Vamos dar um perdido, aí ela se apavora e solta a grana.
Perdido… perdido.
Quem sabe o bagulho tá na calcinha??? DELEGACIA JÁ!!!!
REVISTEM A MOÇA!!!!
NADA???? Nada…
Perdeu MALANDROS!!!
SI FU!!!
HA! HA! HA! HA! HA!!!!!!!!!!!!!

Responder

Gesiane Santos

15 de outubro de 2011 às 19h37

O capataz hj tem outra roupagem mas continuam com o chicote, quer dizer, descem o pau mesmo! Ate a Oprah foi vitima de preconceito na Hermes! A cor da pele fala mais alto.

Responder

ana

15 de outubro de 2011 às 19h36

faz muito bem em processar. estamos fartos dessa diferença. se é branco e rico, fica livre. a cidadania começa na igualdade.

Responder

    FrancoAtirador

    15 de outubro de 2011 às 20h44

    .
    .
    E, além de processar os policiais,

    deve acionar judicialmente o Estado do Rio de Janeiro.

    Cabe ação de reparação por danos morais gravíssimos,

    pois com a agravante de conotação racista.
    .
    .

pperez

15 de outubro de 2011 às 19h28

O abuso de poder das autoridades policiais não é um privilegio dos cariocas.
Isto acontece todos os dias no Brasil inteiro.
Tampouco do Brasil também, considerando o que aconteceu em Londres com nosso querido jean charles,um crime que não deu em nada.
A Policia, em geral despreparada, agride ou atira primeiro antes de questionar.
O remédio da sociedade ainda é gritar para ser ouvido e respeitado!

Responder

Gerson Carneiro

15 de outubro de 2011 às 20h21

Ai ai… sempre as velhas e esfarrapadas desculpas das otoridades

Estou com uma multa de trânsito para pagar, da qual já recorri, cuja acusação não procede. Não tem como andar na contra-mão na avenida apontada no auto de infração.
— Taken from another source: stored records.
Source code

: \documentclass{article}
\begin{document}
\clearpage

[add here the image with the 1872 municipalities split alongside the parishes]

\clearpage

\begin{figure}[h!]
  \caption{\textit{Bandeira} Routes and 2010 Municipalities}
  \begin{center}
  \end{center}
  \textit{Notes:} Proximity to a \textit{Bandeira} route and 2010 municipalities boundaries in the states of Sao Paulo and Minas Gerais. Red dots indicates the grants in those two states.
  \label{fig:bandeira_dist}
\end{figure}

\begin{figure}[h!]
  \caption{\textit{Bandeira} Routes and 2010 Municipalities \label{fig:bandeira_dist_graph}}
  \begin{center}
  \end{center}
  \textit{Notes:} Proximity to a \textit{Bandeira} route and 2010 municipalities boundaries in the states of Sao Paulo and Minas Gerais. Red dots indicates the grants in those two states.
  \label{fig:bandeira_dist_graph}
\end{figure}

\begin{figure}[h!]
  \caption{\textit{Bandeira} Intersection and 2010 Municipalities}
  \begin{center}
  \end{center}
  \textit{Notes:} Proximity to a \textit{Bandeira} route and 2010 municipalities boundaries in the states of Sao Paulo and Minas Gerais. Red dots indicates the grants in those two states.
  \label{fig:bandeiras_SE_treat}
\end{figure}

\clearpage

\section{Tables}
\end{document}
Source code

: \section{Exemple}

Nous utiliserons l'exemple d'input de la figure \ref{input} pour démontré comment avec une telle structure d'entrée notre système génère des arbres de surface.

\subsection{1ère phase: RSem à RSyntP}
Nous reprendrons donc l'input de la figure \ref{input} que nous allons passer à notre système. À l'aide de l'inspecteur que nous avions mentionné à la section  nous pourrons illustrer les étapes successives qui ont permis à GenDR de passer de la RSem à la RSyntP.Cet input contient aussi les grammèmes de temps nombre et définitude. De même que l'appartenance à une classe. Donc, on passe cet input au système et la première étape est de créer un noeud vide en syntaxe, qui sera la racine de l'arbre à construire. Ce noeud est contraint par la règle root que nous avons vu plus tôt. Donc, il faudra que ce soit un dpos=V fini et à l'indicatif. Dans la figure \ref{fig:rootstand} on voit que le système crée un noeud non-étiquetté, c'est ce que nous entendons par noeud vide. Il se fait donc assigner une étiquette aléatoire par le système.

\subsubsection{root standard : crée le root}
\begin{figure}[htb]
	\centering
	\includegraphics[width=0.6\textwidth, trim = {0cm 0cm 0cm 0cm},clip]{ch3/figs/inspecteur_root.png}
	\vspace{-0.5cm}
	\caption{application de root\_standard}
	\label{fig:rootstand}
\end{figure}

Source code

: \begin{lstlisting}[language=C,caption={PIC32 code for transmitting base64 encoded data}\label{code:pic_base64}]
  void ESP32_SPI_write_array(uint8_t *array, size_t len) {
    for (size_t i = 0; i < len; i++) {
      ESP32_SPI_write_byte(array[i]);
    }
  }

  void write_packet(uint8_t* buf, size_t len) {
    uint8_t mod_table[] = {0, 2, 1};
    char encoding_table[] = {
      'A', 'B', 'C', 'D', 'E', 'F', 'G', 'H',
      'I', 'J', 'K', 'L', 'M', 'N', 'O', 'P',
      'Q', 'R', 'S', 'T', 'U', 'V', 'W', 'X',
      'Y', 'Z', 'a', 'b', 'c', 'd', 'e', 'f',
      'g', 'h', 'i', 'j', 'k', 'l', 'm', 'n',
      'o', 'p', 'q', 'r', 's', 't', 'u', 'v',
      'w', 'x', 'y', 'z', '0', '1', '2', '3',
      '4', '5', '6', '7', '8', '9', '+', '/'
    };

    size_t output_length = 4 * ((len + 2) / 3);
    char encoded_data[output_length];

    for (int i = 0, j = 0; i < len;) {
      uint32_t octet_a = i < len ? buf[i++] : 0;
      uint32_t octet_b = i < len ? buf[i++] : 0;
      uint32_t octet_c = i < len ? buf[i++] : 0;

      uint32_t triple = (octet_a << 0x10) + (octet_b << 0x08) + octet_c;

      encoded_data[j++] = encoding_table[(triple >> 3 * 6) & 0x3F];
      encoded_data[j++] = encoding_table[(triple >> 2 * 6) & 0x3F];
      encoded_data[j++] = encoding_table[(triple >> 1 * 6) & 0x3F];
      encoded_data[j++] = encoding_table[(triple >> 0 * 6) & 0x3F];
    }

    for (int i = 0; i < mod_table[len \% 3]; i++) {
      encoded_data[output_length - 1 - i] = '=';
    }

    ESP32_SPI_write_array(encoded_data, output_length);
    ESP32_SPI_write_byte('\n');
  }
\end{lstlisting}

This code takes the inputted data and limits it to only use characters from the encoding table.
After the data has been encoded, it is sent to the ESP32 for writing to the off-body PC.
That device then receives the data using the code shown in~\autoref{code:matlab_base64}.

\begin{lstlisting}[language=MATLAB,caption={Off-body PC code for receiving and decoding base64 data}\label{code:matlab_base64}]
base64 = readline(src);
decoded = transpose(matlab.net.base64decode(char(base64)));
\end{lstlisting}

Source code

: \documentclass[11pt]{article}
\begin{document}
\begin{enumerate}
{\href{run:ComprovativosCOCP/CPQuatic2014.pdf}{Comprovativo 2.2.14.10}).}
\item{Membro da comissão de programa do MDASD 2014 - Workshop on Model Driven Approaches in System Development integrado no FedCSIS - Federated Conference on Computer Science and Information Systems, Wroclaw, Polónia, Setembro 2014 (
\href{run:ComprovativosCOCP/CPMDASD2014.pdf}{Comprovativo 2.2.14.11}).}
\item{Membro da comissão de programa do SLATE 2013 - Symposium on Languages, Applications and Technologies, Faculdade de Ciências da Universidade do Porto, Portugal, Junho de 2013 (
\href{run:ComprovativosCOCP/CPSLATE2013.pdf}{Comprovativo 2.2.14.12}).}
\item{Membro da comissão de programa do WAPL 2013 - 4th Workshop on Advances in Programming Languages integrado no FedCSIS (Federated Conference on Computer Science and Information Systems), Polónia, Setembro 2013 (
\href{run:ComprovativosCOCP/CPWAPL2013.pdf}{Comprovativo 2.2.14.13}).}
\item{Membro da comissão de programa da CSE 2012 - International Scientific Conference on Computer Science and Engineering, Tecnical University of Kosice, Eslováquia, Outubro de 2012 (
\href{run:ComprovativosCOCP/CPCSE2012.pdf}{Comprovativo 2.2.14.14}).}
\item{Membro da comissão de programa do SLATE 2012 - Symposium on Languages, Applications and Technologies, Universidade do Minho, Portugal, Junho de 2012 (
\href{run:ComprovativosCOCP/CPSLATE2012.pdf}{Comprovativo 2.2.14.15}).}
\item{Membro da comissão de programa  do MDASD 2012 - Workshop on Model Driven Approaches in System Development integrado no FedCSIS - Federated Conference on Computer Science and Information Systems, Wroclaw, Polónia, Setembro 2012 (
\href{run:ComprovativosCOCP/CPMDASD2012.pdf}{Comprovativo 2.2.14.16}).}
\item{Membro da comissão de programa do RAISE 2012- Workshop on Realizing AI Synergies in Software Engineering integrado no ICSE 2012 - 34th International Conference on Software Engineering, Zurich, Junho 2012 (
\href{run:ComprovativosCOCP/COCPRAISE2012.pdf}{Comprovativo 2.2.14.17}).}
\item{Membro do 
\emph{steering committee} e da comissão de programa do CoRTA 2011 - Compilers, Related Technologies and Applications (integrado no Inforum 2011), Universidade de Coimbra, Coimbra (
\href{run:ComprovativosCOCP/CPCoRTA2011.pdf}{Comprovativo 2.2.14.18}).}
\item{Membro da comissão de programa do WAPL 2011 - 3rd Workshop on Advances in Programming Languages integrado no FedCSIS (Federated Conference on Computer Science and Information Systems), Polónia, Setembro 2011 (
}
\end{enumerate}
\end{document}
Nem apreciar meu recurso, apreciaram.

São uns merdas.

Não sou noveleiro mas já sou fã dessa atriz que até então nunca tinha ouvido falar (mas eu não nasci sabendo sobre meus ídolos).

Responder

    O_Brasileiro

    15 de outubro de 2011 às 21h28

    Você não está sozinho! Há uns anos atrás, levei 3 multas simultâneas num local onde não estive!
    Se isso já nos deixa indignados, com sentimento de injustiça, imagine então o que essa moça passou!

    Operante Livre

    16 de outubro de 2011 às 14h11

    Esta coisa de multa de trânsito é um instrumento de vingança nas mãos de alguns. Aliás, até hoje não tenho certeza de que as as leis de trânsito e sinalizações são para o interesse coletivo. Moro ao lado de um shopping há 25 anos, antes mesmo que ele existisse. Uns meses atrás parei enfrente, num fim de semana e não notei que havia uma placa de proibido estacionar. Só depois que vi a multa notei a placa. Vi o carro da polícia andando de um lado para outro e anotando multas. Vi também que um caminhão de transporte de vigas para a construção do shopping estava parado em fila dupla e não imagino que tenha sido multado. Fotografei a coisa. Depois eu descobri que a placa de proibido estacionar fora colocada para que houvesse espaço para os caminhões de transporte de viga pararem e ficarem horas e horas estacionados lá. Ou seja, foi para interesse do shopping. Fotografei e filmei a coisa. Depois de uns dias, não sei porque, mudaram a placa de proibido estacionar, deixando mais espaço com permissão.Assim os caminhões não ficavam irregulares, mas colocavam cones para reservar as vagas. Falando com garotos flanelinhas, eles me informaram que os guardas só vinham em fim de semana, sexta, sábado e domingo. Uma logista comentava que devia ser a administração do shopping que chamava. Perdi o prazo de recurso da multa, mas provavelmente não teria tido êxito. Estou convencido de que as placas eram colocadas por determinação do shopping e não por interesse comum. Trânsito proibido lá e em muitas vias públicas tornadas particulares com vistas grossas dos governantes, verdadeiros condomínios fechados.

    Gerson Carneiro

    16 de outubro de 2011 às 15h22

    Máfia. Comércio de multas. Rola muita grana nesse negócio.

Eudes H. Travassos

15 de outubro de 2011 às 19h16

Perdão,Thalma.

Responder

Eudes H. Travassos

15 de outubro de 2011 às 20h13

Revoltante, estes vagabundos de farda são pagos por mim, você e pela própria Telma.
Ou estadozinho esse.

Responder

    SILOÉ-RJ

    17 de outubro de 2011 às 00h32

    Infelizmente não é só o estado, é o SISTEMA.